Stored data
BEGIN
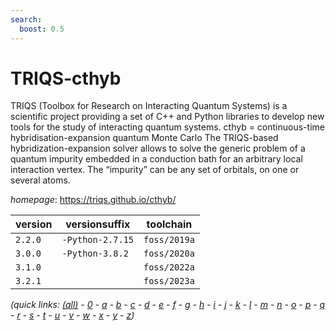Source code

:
 ```yaml
---
search:
  boost: 0.5
---
```

# TRIQS-cthyb

TRIQS (Toolbox for Research on Interacting Quantum Systems) is a  scientific project providing a set of C++ and Python libraries to  develop new tools for the study of interacting quantum systems.   cthyb = continuous-time hybridisation-expansion quantum Monte Carlo   The TRIQS-based hybridization-expansion solver allows to solve the  generic problem of a quantum impurity embedded in a conduction bath  for an arbitrary local interaction vertex. The “impurity” can be any  set of orbitals, on one or several atoms.

*homepage*: <https://triqs.github.io/cthyb/>

version | versionsuffix | toolchain
--------|---------------|----------
``2.2.0`` | ``-Python-2.7.15`` | ``foss/2019a``
``3.0.0`` | ``-Python-3.8.2`` | ``foss/2020a``
``3.1.0`` |  | ``foss/2022a``
``3.2.1`` |  | ``foss/2023a``


*(quick links: [(all)](../index.md) - [0](../0/index.md) - [a](../a/index.md) - [b](../b/index.md) - [c](../c/index.md) - [d](../d/index.md) - [e](../e/index.md) - [f](../f/index.md) - [g](../g/index.md) - [h](../h/index.md) - [i](../i/index.md) - [j](../j/index.md) - [k](../k/index.md) - [l](../l/index.md) - [m](../m/index.md) - [n](../n/index.md) - [o](../o/index.md) - [p](../p/index.md) - [q](../q/index.md) - [r](../r/index.md) - [s](../s/index.md) - [t](../t/index.md) - [u](../u/index.md) - [v](../v/index.md) - [w](../w/index.md) - [x](../x/index.md) - [y](../y/index.md) - [z](../z/index.md))*

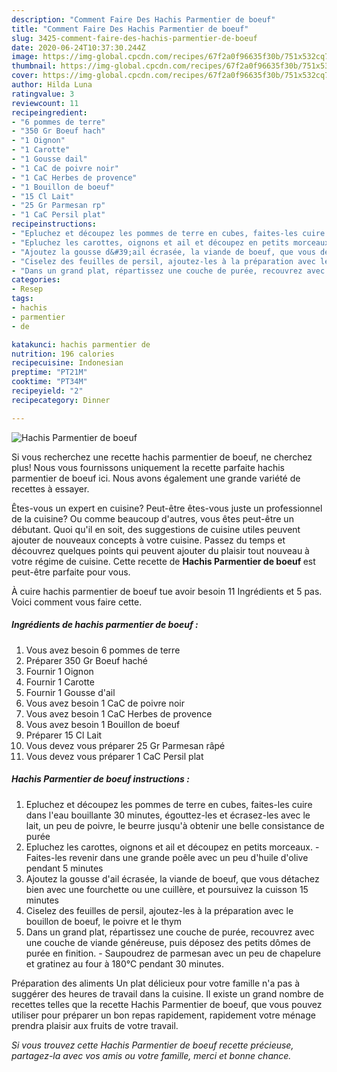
 ```yaml
---
description: "Comment Faire Des Hachis Parmentier de boeuf"
title: "Comment Faire Des Hachis Parmentier de boeuf"
slug: 3425-comment-faire-des-hachis-parmentier-de-boeuf
date: 2020-06-24T10:37:30.244Z
image: https://img-global.cpcdn.com/recipes/67f2a0f96635f30b/751x532cq70/hachis-parmentier-de-boeuf-photo-principale-de-la-recette.jpg
thumbnail: https://img-global.cpcdn.com/recipes/67f2a0f96635f30b/751x532cq70/hachis-parmentier-de-boeuf-photo-principale-de-la-recette.jpg
cover: https://img-global.cpcdn.com/recipes/67f2a0f96635f30b/751x532cq70/hachis-parmentier-de-boeuf-photo-principale-de-la-recette.jpg
author: Hilda Luna
ratingvalue: 3
reviewcount: 11
recipeingredient:
- "6 pommes de terre"
- "350 Gr Boeuf hach"
- "1 Oignon"
- "1 Carotte"
- "1 Gousse dail"
- "1 CaC de poivre noir"
- "1 CaC Herbes de provence"
- "1 Bouillon de boeuf"
- "15 Cl Lait"
- "25 Gr Parmesan rp"
- "1 CaC Persil plat"
recipeinstructions:
- "Epluchez et découpez les pommes de terre en cubes, faites-les cuire dans l&#39;eau bouillante 30 minutes, égouttez-les et écrasez-les avec le lait, un peu de poivre, le beurre jusqu&#39;à obtenir une belle consistance de purée"
- "Epluchez les carottes, oignons et ail et découpez en petits morceaux. Faites-les revenir dans une grande poêle avec un peu d&#39;huile d&#39;olive pendant 5 minutes"
- "Ajoutez la gousse d&#39;ail écrasée, la viande de boeuf, que vous détachez bien avec une fourchette ou une cuillère, et poursuivez la cuisson 15 minutes"
- "Ciselez des feuilles de persil, ajoutez-les à la préparation avec le bouillon de boeuf, le poivre et le thym"
- "Dans un grand plat, répartissez une couche de purée, recouvrez avec une couche de viande généreuse, puis déposez des petits dômes de purée en finition. Saupoudrez de parmesan avec un peu de chapelure et gratinez au four à 180°C pendant 30 minutes."
categories:
- Resep
tags:
- hachis
- parmentier
- de

katakunci: hachis parmentier de 
nutrition: 196 calories
recipecuisine: Indonesian
preptime: "PT21M"
cooktime: "PT34M"
recipeyield: "2"
recipecategory: Dinner

---
```



![Hachis Parmentier de boeuf](https://img-global.cpcdn.com/recipes/67f2a0f96635f30b/751x532cq70/hachis-parmentier-de-boeuf-photo-principale-de-la-recette.jpg)

Si vous recherchez une recette hachis parmentier de boeuf, ne cherchez plus! Nous vous fournissons uniquement la recette parfaite hachis parmentier de boeuf ici. Nous avons également une grande variété de recettes à essayer.

Êtes-vous un expert en cuisine? Peut-être êtes-vous juste un professionnel de la cuisine? Ou comme beaucoup d'autres, vous êtes peut-être un débutant. Quoi qu'il en soit, des suggestions de cuisine utiles peuvent ajouter de nouveaux concepts à votre cuisine. Passez du temps et découvrez quelques points qui peuvent ajouter du plaisir tout nouveau à votre régime de cuisine. Cette recette de <strong> Hachis Parmentier de boeuf </strong> est peut-être parfaite pour vous.

<!--inarticleads1-->

À cuire hachis parmentier de boeuf tue avoir besoin 11 Ingrédients et 5 pas. Voici comment vous faire cette.

##### Ingrédients de hachis parmentier de boeuf :

1. Vous avez besoin 6 pommes de terre
1. Préparer 350 Gr Boeuf haché
1. Fournir 1 Oignon
1. Fournir 1 Carotte
1. Fournir 1 Gousse d&#39;ail
1. Vous avez besoin 1 CaC de poivre noir
1. Vous avez besoin 1 CaC Herbes de provence
1. Vous avez besoin 1 Bouillon de boeuf
1. Préparer 15 Cl Lait
1. Vous devez vous préparer 25 Gr Parmesan râpé
1. Vous devez vous préparer 1 CaC Persil plat




<!--inarticleads2-->

##### Hachis Parmentier de boeuf instructions :

1. Epluchez et découpez les pommes de terre en cubes, faites-les cuire dans l&#39;eau bouillante 30 minutes, égouttez-les et écrasez-les avec le lait, un peu de poivre, le beurre jusqu&#39;à obtenir une belle consistance de purée
1. Epluchez les carottes, oignons et ail et découpez en petits morceaux. - Faites-les revenir dans une grande poêle avec un peu d&#39;huile d&#39;olive pendant 5 minutes
1. Ajoutez la gousse d&#39;ail écrasée, la viande de boeuf, que vous détachez bien avec une fourchette ou une cuillère, et poursuivez la cuisson 15 minutes
1. Ciselez des feuilles de persil, ajoutez-les à la préparation avec le bouillon de boeuf, le poivre et le thym
1. Dans un grand plat, répartissez une couche de purée, recouvrez avec une couche de viande généreuse, puis déposez des petits dômes de purée en finition. - Saupoudrez de parmesan avec un peu de chapelure et gratinez au four à 180°C pendant 30 minutes.




<!--inarticleads1-->

<p>
Préparation des aliments Un plat délicieux pour votre famille n'a pas à suggérer des heures de travail dans la cuisine. Il existe un grand nombre de recettes telles que la recette Hachis Parmentier de boeuf, que vous pouvez utiliser pour préparer un bon repas rapidement, rapidement votre ménage prendra plaisir aux fruits de votre travail.
</p>

<p>
<i>Si vous trouvez cette Hachis Parmentier de boeuf recette précieuse, partagez-la avec vos amis ou votre famille, merci et bonne chance.</i>
</p>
END
**WHAT TO PRODUCE**: Scan the data above for the string "photo". Copy every line in which it appears.

**ANSWER TO THIS TASK**:
image: https://img-global.cpcdn.com/recipes/67f2a0f96635f30b/751x532cq70/hachis-parmentier-de-boeuf-photo-principale-de-la-recette.jpg
thumbnail: https://img-global.cpcdn.com/recipes/67f2a0f96635f30b/751x532cq70/hachis-parmentier-de-boeuf-photo-principale-de-la-recette.jpg
cover: https://img-global.cpcdn.com/recipes/67f2a0f96635f30b/751x532cq70/hachis-parmentier-de-boeuf-photo-principale-de-la-recette.jpg
![Hachis Parmentier de boeuf](https://img-global.cpcdn.com/recipes/67f2a0f96635f30b/751x532cq70/hachis-parmentier-de-boeuf-photo-principale-de-la-recette.jpg)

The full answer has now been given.